Precise measure for success
Marketers are – and should be – the creative force in the company. But they still are a part of economic equation, a cost that shall deliver profit. That’s why marketers need precise metrics and means to monitor and prove their value to CIOs.
No matter how you define marketing and how much emphasis you put on its “human” or “creative” side, it’s still an art of defining and achieving goals. That’s why goals must be specified in measurable ways, so you can provide solid numbers that describe your performance.
Stick to your Key Performance Indicators, to monitor your ideas at work.
Use KPI’s such as:
Cost Per Lead (CPL) = the average cost, often by channel, to secure a sales lead.
Cost Per Acquisition (CPA) = the average cost, by channel, to secure a customer.
Lifetime Value of a Customer (LTV) = the average value of a customer over their lifetime in doing business with the company.
Return on Investment (ROI) = the benefit to the investor resulting from an investment.
Marketing Automation delivers tools to measure all the KPIs you can dream of, what is much needed when marketers don’t know how to measure their performance and prove their value. Only one-third of B2B companies properly measure ROI for marketing activity (source), so no wonder that CEOs perceive them as disconnected from financial issues.
Clear-cut definition of means to achieve that goal
When you see an improvement or growth, it’s vital that you realize why it’s happening: otherwise you can’t repeat it or avoid wrong practices. That’s why marketers must know what do they want to achieve and by what means. Such precise definition of their actions makes testing easier and more efficient.
Marketers’ work is mostly about thinking up new ideas about how to communicate better, and testing them. That’s why keeping a record of means undertaken to achieve given aim and their performance seems vital tool for marketers’ everyday work.
There is a kind of spontaneuous marketers who like to throw ideas into air and test them immediately. Some of their action actually work. But the problem is that in the end of the day they simply can’t tell what exactly was responsible for success and how to repeat it.
Know which indicators are crucial
“78% percent of CEOs think marketers lose sight of their “real job,” as they see it (generating customer demand in a business-quantifiable way), and 69 percent of B2C CEOs think marketers get too caught up in soft measurements (likes, shares, etc.) that CEOs judge to be interesting but not critical”, says report.

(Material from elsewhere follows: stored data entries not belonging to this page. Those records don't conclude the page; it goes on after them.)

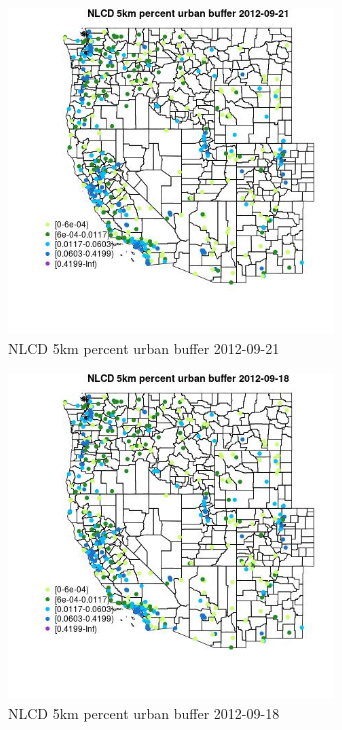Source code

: \begin{figure} 
\centering  
\includegraphics[width=0.77\textwidth]{Code_Outputs/Report_ML_input_PM25_Step4_part_e_de_duplicated_aves_compiled_2019-05-14wNAs_MapObsNLCD_5km_percent_urban_buffer2012-09-21.jpg} 
\caption{\label{fig:Report_ML_input_PM25_Step4_part_e_de_duplicated_aves_compiled_2019-05-14wNAsMapObsNLCD_5km_percent_urban_buffer2012-09-21}NLCD 5km percent urban buffer 2012-09-21} 
\end{figure} 
 

\begin{figure} 
\centering  
\includegraphics[width=0.77\textwidth]{Code_Outputs/Report_ML_input_PM25_Step4_part_e_de_duplicated_aves_compiled_2019-05-14wNAs_MapObsNLCD_5km_percent_urban_buffer2012-09-18.jpg} 
\caption{\label{fig:Report_ML_input_PM25_Step4_part_e_de_duplicated_aves_compiled_2019-05-14wNAsMapObsNLCD_5km_percent_urban_buffer2012-09-18}NLCD 5km percent urban buffer 2012-09-18} 
\end{figure}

It’s easy for marketers to get distracted in this world of fast-passing fads and new solutions. They are so many things that marketers can use, so they try everything and sometimes focus on trivial problems. Also the discipline of marketing is in transition. Think of marketing 10 or 15 years ago: it meant completely different things. With so many new shining tools at their fingertips and knowing that their work changes so rapidly, marketers might experience serious problems with sticking to what’s important to their supervisors.
What marketers say?
Accusations listed above seem pretty serious: they make marketers look really careless. But they actually agree with what CEOs say, but don’t act on that. Why? Due to lack of proper tools. Monitoring your performance is hard without good Marketing Automation software. And there comes vicious cycle: CEOs don’t want to invest in marketing team, because they don’t see results, and they can’t see results without professional tools that measure it.
Marketing Automation helps rebuild the trust within company. It gives sales and marketing common ground, so they can see each other’s performance and manage leads more effectively. It lets CEOs monitor marketers’s performance and see their value to the company.